Ferdinand Riederer prägt die Schreinerbranche

Kein anderer hat die Schreinerbranche im Kanton St.Gallen in den letzten 50 Jahren so stark geprägt wie Ferdinand Riederer. Seit 44 Jahren engagiert er sich für die Schreinerfachschulen Buchs und Flawil und steht seit 16 Jahren dem Schreinerverband des Kantons St.Gallen als Präsident vor.

Ralph Dietsche am 23. Mai 2023

Ferdinand Riederer lebt in Valens, hoch über Bad Ragaz. Von hier aus geniesst er die Weitsicht. Diese legte er in den letzten rund 50 Jahren in verschiedenen Funktionen beim Schreinerverband sowie in der Politik an den Tag. Einerseits als Gemeindepräsident von Pfäfers, Kantonsrat sowie Kantonsratspräsident, andererseits in verschiedenen Funktionen im St.Galler und schweizerischen Schreinerverband. Noch heute ist der 73-jährige regelmässig in seiner Werkstatt gleich auf der anderen Strassenseite seines Wohnhauses anzutreffen. Das Holz wurde ihm in die Wiege gelegt. Bereits sein Vater war Möbelschreiner und sein Grossvater führte einen Sägereibetrieb. Für Ferdinand Riederer war rasch klar, was er werden wollte: Koch oder Schreiner. Von 1966 bis 1969 absolvierte er folglich in Sargans eine Schreinerlehre.
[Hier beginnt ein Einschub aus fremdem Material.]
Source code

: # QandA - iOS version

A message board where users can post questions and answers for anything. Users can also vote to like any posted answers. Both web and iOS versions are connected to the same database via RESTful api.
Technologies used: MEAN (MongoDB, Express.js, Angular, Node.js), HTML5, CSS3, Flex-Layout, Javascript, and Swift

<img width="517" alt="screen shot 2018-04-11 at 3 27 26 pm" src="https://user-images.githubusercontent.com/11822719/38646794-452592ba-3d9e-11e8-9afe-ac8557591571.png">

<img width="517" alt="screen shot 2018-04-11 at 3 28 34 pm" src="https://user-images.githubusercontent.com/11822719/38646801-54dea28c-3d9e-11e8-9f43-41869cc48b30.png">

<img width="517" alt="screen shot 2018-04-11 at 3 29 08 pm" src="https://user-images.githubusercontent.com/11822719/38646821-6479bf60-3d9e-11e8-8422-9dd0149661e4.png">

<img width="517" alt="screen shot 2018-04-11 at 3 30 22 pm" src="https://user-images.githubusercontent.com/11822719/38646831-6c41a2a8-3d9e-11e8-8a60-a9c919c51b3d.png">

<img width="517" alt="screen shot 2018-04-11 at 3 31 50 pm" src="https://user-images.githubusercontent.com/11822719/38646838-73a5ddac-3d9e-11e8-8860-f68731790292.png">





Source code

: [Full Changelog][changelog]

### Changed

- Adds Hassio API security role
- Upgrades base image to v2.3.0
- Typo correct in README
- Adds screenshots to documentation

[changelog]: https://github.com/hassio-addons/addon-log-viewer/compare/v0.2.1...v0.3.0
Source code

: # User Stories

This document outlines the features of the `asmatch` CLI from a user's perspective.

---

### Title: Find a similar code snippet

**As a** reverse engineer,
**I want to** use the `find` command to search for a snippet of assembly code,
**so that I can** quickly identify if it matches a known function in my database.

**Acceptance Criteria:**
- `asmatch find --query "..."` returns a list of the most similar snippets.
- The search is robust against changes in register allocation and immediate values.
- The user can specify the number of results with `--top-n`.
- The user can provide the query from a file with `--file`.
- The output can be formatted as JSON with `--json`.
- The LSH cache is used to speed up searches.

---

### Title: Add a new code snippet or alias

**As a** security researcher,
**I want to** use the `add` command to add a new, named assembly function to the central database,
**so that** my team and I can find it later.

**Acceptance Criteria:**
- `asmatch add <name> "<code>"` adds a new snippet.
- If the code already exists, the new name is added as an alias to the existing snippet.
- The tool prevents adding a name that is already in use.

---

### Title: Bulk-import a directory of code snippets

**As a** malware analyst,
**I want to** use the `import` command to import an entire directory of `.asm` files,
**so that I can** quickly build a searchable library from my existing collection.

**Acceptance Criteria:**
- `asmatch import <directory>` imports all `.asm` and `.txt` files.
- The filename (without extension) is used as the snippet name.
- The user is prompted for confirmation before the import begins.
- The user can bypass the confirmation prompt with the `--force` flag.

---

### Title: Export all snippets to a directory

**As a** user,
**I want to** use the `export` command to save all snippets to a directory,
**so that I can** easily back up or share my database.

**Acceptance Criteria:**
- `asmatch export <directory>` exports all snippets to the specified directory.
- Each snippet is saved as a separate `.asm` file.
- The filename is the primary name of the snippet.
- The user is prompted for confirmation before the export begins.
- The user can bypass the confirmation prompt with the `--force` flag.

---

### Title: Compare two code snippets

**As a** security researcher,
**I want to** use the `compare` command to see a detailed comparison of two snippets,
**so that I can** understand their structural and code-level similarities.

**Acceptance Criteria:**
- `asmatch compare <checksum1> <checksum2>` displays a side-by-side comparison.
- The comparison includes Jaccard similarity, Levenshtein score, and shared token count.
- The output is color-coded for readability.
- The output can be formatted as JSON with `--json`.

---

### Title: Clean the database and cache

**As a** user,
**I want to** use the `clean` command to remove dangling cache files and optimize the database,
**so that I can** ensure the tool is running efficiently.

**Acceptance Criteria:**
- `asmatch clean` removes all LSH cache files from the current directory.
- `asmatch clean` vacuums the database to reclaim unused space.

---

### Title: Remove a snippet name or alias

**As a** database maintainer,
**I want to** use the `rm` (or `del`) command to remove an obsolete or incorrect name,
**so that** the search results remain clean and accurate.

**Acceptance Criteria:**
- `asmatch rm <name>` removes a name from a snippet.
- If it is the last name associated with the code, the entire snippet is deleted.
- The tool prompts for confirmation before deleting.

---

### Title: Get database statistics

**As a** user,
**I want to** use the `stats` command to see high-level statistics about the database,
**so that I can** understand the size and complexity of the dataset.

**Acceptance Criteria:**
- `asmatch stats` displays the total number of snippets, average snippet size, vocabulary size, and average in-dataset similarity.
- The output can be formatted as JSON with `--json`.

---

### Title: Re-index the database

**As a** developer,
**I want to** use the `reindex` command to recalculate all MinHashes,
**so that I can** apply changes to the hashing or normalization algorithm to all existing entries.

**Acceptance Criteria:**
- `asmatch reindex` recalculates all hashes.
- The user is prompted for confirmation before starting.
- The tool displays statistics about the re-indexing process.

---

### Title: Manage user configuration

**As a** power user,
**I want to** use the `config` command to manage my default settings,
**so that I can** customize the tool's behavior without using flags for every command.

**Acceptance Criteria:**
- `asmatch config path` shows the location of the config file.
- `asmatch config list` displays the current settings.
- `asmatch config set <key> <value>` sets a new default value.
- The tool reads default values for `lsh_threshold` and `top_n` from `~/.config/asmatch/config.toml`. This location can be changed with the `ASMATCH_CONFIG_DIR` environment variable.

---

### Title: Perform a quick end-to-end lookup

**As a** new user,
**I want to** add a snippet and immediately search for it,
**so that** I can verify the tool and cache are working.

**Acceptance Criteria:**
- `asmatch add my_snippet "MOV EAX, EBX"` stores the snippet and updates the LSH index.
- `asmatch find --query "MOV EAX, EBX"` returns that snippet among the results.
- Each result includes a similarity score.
Erfahrungen im Ausland gesammelt

Nach dem Militärdienst und einem Sprachaufenthalt als Schreiner im Tessin, zog es den Sarganserländer in die Ferne. Als Produktmanager arbeitete er in einer afrikanischen Möbelfabrik mit europäischem Maschinenpark und rund 400 Mitarbeitenden. Zu jener Zeit lernte er seine heutige Frau kennen. Über Madagaskar, Mauritius, Sri Lanka, Hongkong, Malaysia, Nepal, Iran, Afghanistan, Türkei, London und einigen weiteren Stationen reiste er per Bus zurück ins Sarganserland. Hier absolvierte er die Meisterprüfung und wurde 1979 Lehrbeauftragter der Schreinerfachschulen Buchs und Flawil. Dieses Amt hat er bis im Jahr 2000 ausgeübt. 1997 wurde er Schulleiter der Schreinerfachschulen des Kantons. «Über all die Jahre dürften etwa 3'500 Schreinerinnen und Schreiner die Berufsschule besucht haben», sagt Ferdinand Riederer. 15 von ihnen hat er in seinem eigenen Betrieb in Valens auch praktisch ausgebildet. Zu Spitzenzeiten beschäftigte er rund zehn Mitarbeitende in seiner Schreinerei. Ein Herzensanliegen war Ferdinand Riederer stets die duale Berufsbildung. Für diese setzte er sich im Verband und in der Politik ein. Von 1992 bis 2016 gehörte Ferdinand Riederer dem St.Galler Kantonsrat an. In den Jahren 1998 und 1999 präsidierte er diesen und war damit der offiziell höchste St.Galler.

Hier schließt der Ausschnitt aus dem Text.